TASK TO COMPLETE » Lines that contain the string "芥川龍之介" are the ones to list; copy all of them from the records.
[[ EXERCISE MATERIAL open ]]
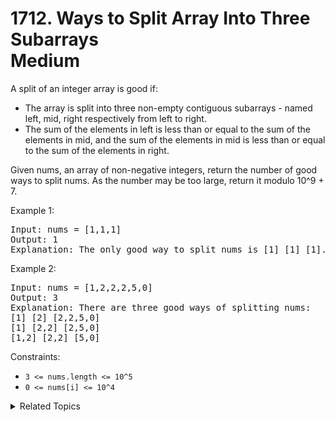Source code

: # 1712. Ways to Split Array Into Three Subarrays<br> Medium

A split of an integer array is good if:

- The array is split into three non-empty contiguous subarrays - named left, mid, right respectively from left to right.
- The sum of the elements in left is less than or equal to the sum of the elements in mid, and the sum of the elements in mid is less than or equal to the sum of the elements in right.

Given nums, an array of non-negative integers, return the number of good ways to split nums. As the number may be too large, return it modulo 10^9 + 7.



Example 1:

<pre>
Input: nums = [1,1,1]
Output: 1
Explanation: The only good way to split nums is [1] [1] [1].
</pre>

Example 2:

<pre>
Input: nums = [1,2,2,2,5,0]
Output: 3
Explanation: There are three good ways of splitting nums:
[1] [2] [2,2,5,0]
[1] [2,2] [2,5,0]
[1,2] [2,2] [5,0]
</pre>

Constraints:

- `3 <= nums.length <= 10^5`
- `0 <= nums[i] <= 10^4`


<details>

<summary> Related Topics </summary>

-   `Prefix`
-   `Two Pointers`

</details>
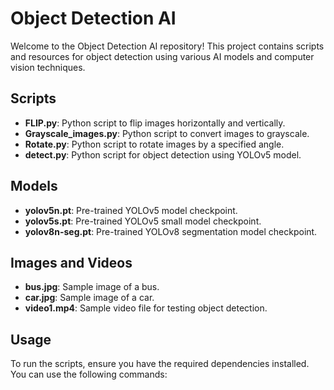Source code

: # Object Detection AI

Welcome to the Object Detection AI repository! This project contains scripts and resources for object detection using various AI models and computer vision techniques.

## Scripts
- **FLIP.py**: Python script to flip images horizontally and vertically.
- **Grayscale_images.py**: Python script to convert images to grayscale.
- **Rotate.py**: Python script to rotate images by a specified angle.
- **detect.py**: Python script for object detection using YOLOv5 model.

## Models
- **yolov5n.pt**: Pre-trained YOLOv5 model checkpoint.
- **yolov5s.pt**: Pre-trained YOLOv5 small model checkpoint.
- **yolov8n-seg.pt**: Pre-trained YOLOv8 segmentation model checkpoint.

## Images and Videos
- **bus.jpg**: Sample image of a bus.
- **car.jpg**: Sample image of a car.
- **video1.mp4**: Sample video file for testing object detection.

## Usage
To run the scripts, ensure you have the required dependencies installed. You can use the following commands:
[[ EXERCISE MATERIAL closed ]]
[[ EXERCISE MATERIAL open ]]
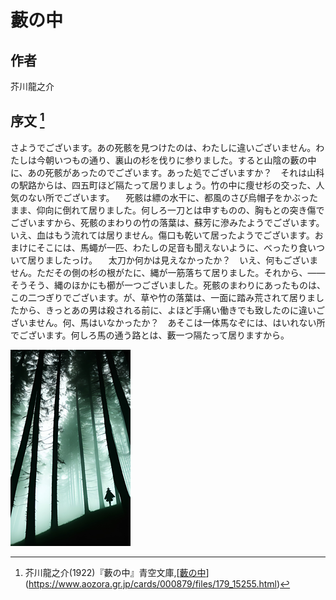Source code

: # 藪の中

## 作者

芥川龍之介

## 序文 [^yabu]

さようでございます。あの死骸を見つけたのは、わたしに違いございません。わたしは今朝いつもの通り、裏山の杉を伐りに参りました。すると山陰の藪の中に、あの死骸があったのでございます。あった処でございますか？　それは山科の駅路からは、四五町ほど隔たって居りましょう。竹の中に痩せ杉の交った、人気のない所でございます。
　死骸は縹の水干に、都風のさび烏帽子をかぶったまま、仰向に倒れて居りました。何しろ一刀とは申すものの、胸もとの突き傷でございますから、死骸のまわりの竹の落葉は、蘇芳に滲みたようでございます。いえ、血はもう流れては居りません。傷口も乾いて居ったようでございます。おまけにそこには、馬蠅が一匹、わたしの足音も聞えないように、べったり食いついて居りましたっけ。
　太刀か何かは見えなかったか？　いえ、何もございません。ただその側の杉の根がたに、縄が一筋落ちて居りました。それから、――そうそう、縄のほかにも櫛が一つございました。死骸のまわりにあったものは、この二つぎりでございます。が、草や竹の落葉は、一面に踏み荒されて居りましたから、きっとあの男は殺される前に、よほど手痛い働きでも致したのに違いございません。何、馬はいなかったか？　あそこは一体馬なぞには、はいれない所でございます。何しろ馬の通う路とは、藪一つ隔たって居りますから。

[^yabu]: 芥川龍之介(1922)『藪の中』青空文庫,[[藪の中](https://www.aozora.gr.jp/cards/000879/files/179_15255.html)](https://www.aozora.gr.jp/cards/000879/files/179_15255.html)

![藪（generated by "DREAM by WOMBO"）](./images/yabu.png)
[[ EXERCISE MATERIAL closed ]]
SOLUTION FOR THIS TASK »
芥川龍之介
[^yabu]: 芥川龍之介(1922)『藪の中』青空文庫,[[藪の中](https://www.aozora.gr.jp/cards/000879/files/179_15255.html)](https://www.aozora.gr.jp/cards/000879/files/179_15255.html)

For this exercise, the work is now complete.